◆ Work order
For the entries below, print exactly the lines between the line holding "shifted splines; its" and the line holding "approximant stabilizes exactly", inclusive, and nothing else.

======== Information provided ========

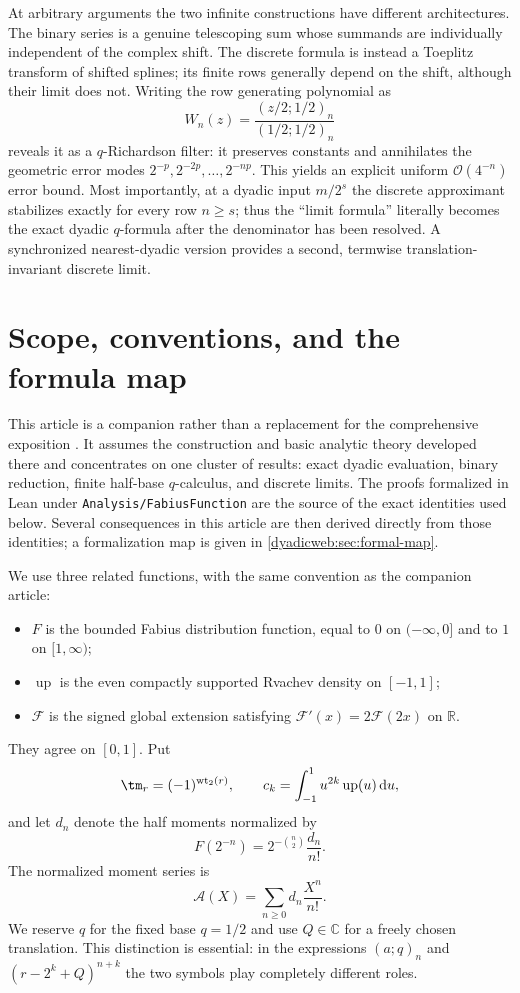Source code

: \documentclass[11pt,oneside]{article}
\theoremstyle{definition}
\theoremstyle{remark}
\newcommand{\R}{\mathbb R}
\newcommand{\C}{\mathbb C}
\newcommand{\Up}{\operatorname{up}}
\newcommand{\wt}{\operatorname{wt}_2}
\newcommand{\dd}{\,\mathrm d}
\newcommand{\bigO}{\mathcal O}
\newcommand{\repo}{\nolinkurl{Analysis/FabiusFunction}}
\begin{document}
At arbitrary arguments the two infinite constructions have different architectures.  The
binary series is a genuine telescoping sum whose summands are individually independent of the
complex shift.  The discrete formula is instead a Toeplitz transform of shifted splines; its
finite rows generally depend on the shift, although their limit does not.  Writing the row
generating polynomial as
\[
 W_n(z)=\frac{(z/2;1/2)_n}{(1/2;1/2)_n}
\]
reveals it as a $q$-Richardson filter: it preserves constants and annihilates the geometric
error modes $2^{-p},2^{-2p},\ldots,2^{-np}$.  This yields an explicit uniform
$\bigO(4^{-n})$ error bound.  Most importantly, at a dyadic input $m/2^s$ the discrete
approximant stabilizes exactly for every row $n\ge s$; thus the ``limit formula'' literally
becomes the exact dyadic $q$-formula after the denominator has been resolved.  A synchronized
nearest-dyadic version provides a second, termwise translation-invariant discrete limit.


\section{Scope, conventions, and the formula map}
\label{dyadicweb:sec:scope}

This article is a companion rather than a replacement for the comprehensive exposition
\cite{dyadicweb:mainarticle}.  It assumes the construction and basic analytic theory developed there
and concentrates on one cluster of results: exact dyadic evaluation, binary reduction, finite
half-base $q$-calculus, and discrete limits.  The proofs formalized in Lean under \repo
\cite{dyadicweb:proveit} are the source of the exact identities used below.  Several consequences in
this article are then derived directly from those identities; a formalization map is given in
\cref{dyadicweb:sec:formal-map}.

We use three related functions, with the same convention as the companion article:
\begin{itemize}
\item $F$ is the bounded Fabius distribution function, equal to $0$ on $(-\infty,0]$ and to
      $1$ on $[1,\infty)$;
\item $\Up$ is the even compactly supported Rvachev density on $[-1,1]$;
\item $\mathcal F$ is the signed global extension satisfying
      $\mathcal F'(x)=2\mathcal F(2x)$ on $\R$.
\end{itemize}
They agree on $[0,1]$.  Put
\[
 \tm_r=(-1)^{\wt(r)},\qquad
 c_k=\int_{-1}^{1}u^{2k}\Up(u)\dd u,
\]
and let $d_n$ denote the half moments normalized by
\begin{equation}
 F(2^{-n})=2^{-\binom n2}\frac{d_n}{n!}.                 \label{dyadicweb:eq:inverse-dyadic-input}
\end{equation}
The normalized moment series is
\begin{equation}
 \mathscr A(X)=\sum_{n\ge0}d_n\frac{X^n}{n!}.             \label{dyadicweb:eq:A-def}
\end{equation}
We reserve $q$ for the fixed base $q=1/2$ and use $Q\in\C$ for a freely chosen translation.
This distinction is essential: in the expressions $(a;q)_n$ and
$(r-2^k+Q)^{n+k}$ the two symbols play completely different roles.
\end{document}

========

◆ Response to the task
complex shift.  The discrete formula is instead a Toeplitz transform of shifted splines; its
finite rows generally depend on the shift, although their limit does not.  Writing the row
generating polynomial as
\[
 W_n(z)=\frac{(z/2;1/2)_n}{(1/2;1/2)_n}
\]
reveals it as a $q$-Richardson filter: it preserves constants and annihilates the geometric
error modes $2^{-p},2^{-2p},\ldots,2^{-np}$.  This yields an explicit uniform
$\bigO(4^{-n})$ error bound.  Most importantly, at a dyadic input $m/2^s$ the discrete
approximant stabilizes exactly for every row $n\ge s$; thus the ``limit formula'' literally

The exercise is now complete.